## ACTIVITY
Filter these records by the string "ColorType", copying each line that holds it.

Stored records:

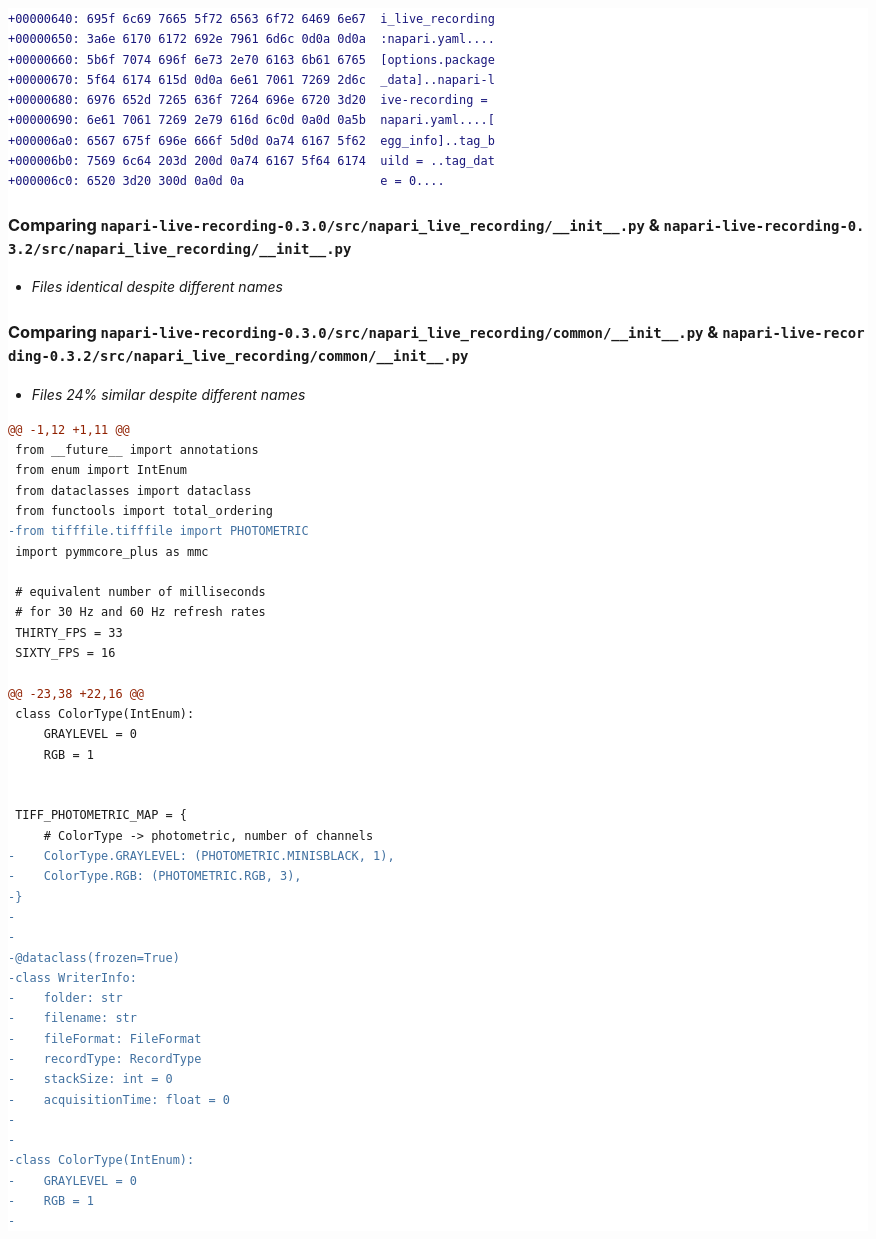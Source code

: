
 ```diff
+00000640: 695f 6c69 7665 5f72 6563 6f72 6469 6e67  i_live_recording
+00000650: 3a6e 6170 6172 692e 7961 6d6c 0d0a 0d0a  :napari.yaml....
+00000660: 5b6f 7074 696f 6e73 2e70 6163 6b61 6765  [options.package
+00000670: 5f64 6174 615d 0d0a 6e61 7061 7269 2d6c  _data]..napari-l
+00000680: 6976 652d 7265 636f 7264 696e 6720 3d20  ive-recording = 
+00000690: 6e61 7061 7269 2e79 616d 6c0d 0a0d 0a5b  napari.yaml....[
+000006a0: 6567 675f 696e 666f 5d0d 0a74 6167 5f62  egg_info]..tag_b
+000006b0: 7569 6c64 203d 200d 0a74 6167 5f64 6174  uild = ..tag_dat
+000006c0: 6520 3d20 300d 0a0d 0a                   e = 0....
```

### Comparing `napari-live-recording-0.3.0/src/napari_live_recording/__init__.py` & `napari-live-recording-0.3.2/src/napari_live_recording/__init__.py`

 * *Files identical despite different names*

### Comparing `napari-live-recording-0.3.0/src/napari_live_recording/common/__init__.py` & `napari-live-recording-0.3.2/src/napari_live_recording/common/__init__.py`

 * *Files 24% similar despite different names*

```diff
@@ -1,12 +1,11 @@
 from __future__ import annotations
 from enum import IntEnum
 from dataclasses import dataclass
 from functools import total_ordering
-from tifffile.tifffile import PHOTOMETRIC
 import pymmcore_plus as mmc
 
 # equivalent number of milliseconds
 # for 30 Hz and 60 Hz refresh rates
 THIRTY_FPS = 33
 SIXTY_FPS = 16
 
@@ -23,38 +22,16 @@
 class ColorType(IntEnum):
     GRAYLEVEL = 0
     RGB = 1
 
 
 TIFF_PHOTOMETRIC_MAP = {
     # ColorType -> photometric, number of channels
-    ColorType.GRAYLEVEL: (PHOTOMETRIC.MINISBLACK, 1),
-    ColorType.RGB: (PHOTOMETRIC.RGB, 3),
-}
-
-
-@dataclass(frozen=True)
-class WriterInfo:
-    folder: str
-    filename: str
-    fileFormat: FileFormat
-    recordType: RecordType
-    stackSize: int = 0
-    acquisitionTime: float = 0
-
-
-class ColorType(IntEnum):
-    GRAYLEVEL = 0
-    RGB = 1
-
```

## SOLUTION TO THIS TASK
 class ColorType(IntEnum):
     # ColorType -> photometric, number of channels
-    ColorType.GRAYLEVEL: (PHOTOMETRIC.MINISBLACK, 1),
-    ColorType.RGB: (PHOTOMETRIC.RGB, 3),
-class ColorType(IntEnum):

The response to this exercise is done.